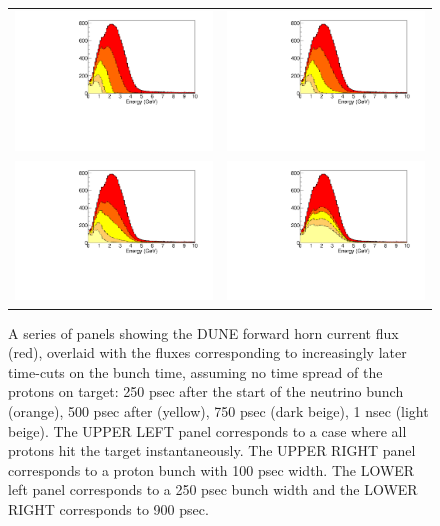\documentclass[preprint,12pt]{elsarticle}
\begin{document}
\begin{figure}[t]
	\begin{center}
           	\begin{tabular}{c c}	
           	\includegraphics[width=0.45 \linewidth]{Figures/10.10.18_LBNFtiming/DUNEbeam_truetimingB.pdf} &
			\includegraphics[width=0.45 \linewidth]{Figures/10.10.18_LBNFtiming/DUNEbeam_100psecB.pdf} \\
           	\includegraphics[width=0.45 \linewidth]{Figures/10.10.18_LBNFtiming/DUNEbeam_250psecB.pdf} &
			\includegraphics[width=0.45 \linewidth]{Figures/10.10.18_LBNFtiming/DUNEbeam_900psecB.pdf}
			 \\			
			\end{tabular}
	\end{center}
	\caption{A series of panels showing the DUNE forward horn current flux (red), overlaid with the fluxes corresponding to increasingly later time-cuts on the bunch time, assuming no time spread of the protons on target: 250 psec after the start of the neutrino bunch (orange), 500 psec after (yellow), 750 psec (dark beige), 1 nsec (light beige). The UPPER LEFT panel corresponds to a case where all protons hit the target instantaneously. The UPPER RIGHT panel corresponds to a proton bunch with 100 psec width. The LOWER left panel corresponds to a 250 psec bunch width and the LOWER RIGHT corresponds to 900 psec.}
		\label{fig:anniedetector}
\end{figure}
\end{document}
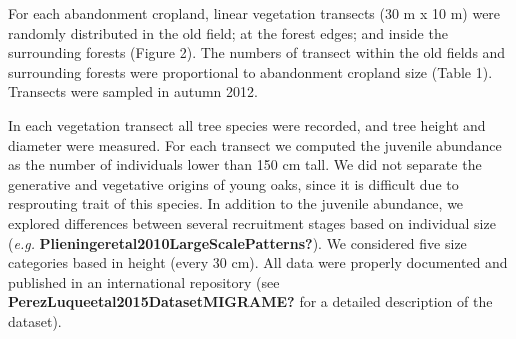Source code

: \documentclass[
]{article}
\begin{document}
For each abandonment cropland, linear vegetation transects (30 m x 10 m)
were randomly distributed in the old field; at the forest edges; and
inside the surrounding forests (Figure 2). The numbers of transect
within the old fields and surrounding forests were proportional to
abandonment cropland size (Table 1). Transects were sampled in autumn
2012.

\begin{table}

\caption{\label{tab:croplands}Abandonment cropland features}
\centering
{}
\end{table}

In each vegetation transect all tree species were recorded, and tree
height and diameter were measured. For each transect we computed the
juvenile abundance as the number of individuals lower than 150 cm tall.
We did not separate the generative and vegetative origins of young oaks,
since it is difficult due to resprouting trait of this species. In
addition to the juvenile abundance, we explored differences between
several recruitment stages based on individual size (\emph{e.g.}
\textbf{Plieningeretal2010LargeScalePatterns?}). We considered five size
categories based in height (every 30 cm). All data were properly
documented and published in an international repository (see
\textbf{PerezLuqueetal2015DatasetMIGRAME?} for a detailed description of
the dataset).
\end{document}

· · · ·

◆ **TASK TO COMPLETE**
Leave out the pictures and transcribe the entries above exactly.

◆ **WRITTEN REPLY**
\documentclass[preprint,12pt]{elsarticle}
\begin{document}
\begin{figure}[t]
	\begin{center}
           	\begin{tabular}{c c}	
           	\includegraphics[width=0.45 \linewidth]{Figures/10.10.18_LBNFtiming/DUNEbeam_truetimingB.pdf} &
			\includegraphics[width=0.45 \linewidth]{Figures/10.10.18_LBNFtiming/DUNEbeam_100psecB.pdf} \\
           	\includegraphics[width=0.45 \linewidth]{Figures/10.10.18_LBNFtiming/DUNEbeam_250psecB.pdf} &
			\includegraphics[width=0.45 \linewidth]{Figures/10.10.18_LBNFtiming/DUNEbeam_900psecB.pdf}
			 \\			
			\end{tabular}
	\end{center}
	\caption{A series of panels showing the DUNE forward horn current flux (red), overlaid with the fluxes corresponding to increasingly later time-cuts on the bunch time, assuming no time spread of the protons on target: 250 psec after the start of the neutrino bunch (orange), 500 psec after (yellow), 750 psec (dark beige), 1 nsec (light beige). The UPPER LEFT panel corresponds to a case where all protons hit the target instantaneously. The UPPER RIGHT panel corresponds to a proton bunch with 100 psec width. The LOWER left panel corresponds to a 250 psec bunch width and the LOWER RIGHT corresponds to 900 psec.}
		\label{fig:anniedetector}
\end{figure}
\end{document}
Source code

: \documentclass[
]{article}
\begin{document}
For each abandonment cropland, linear vegetation transects (30 m x 10 m)
were randomly distributed in the old field; at the forest edges; and
inside the surrounding forests (Figure 2). The numbers of transect
within the old fields and surrounding forests were proportional to
abandonment cropland size (Table 1). Transects were sampled in autumn
2012.

\begin{table}

\caption{\label{tab:croplands}Abandonment cropland features}
\centering
{}
\end{table}

In each vegetation transect all tree species were recorded, and tree
height and diameter were measured. For each transect we computed the
juvenile abundance as the number of individuals lower than 150 cm tall.
We did not separate the generative and vegetative origins of young oaks,
since it is difficult due to resprouting trait of this species. In
addition to the juvenile abundance, we explored differences between
several recruitment stages based on individual size (\emph{e.g.}
\textbf{Plieningeretal2010LargeScalePatterns?}). We considered five size
categories based in height (every 30 cm). All data were properly
documented and published in an international repository (see
\textbf{PerezLuqueetal2015DatasetMIGRAME?} for a detailed description of
the dataset).
\end{document}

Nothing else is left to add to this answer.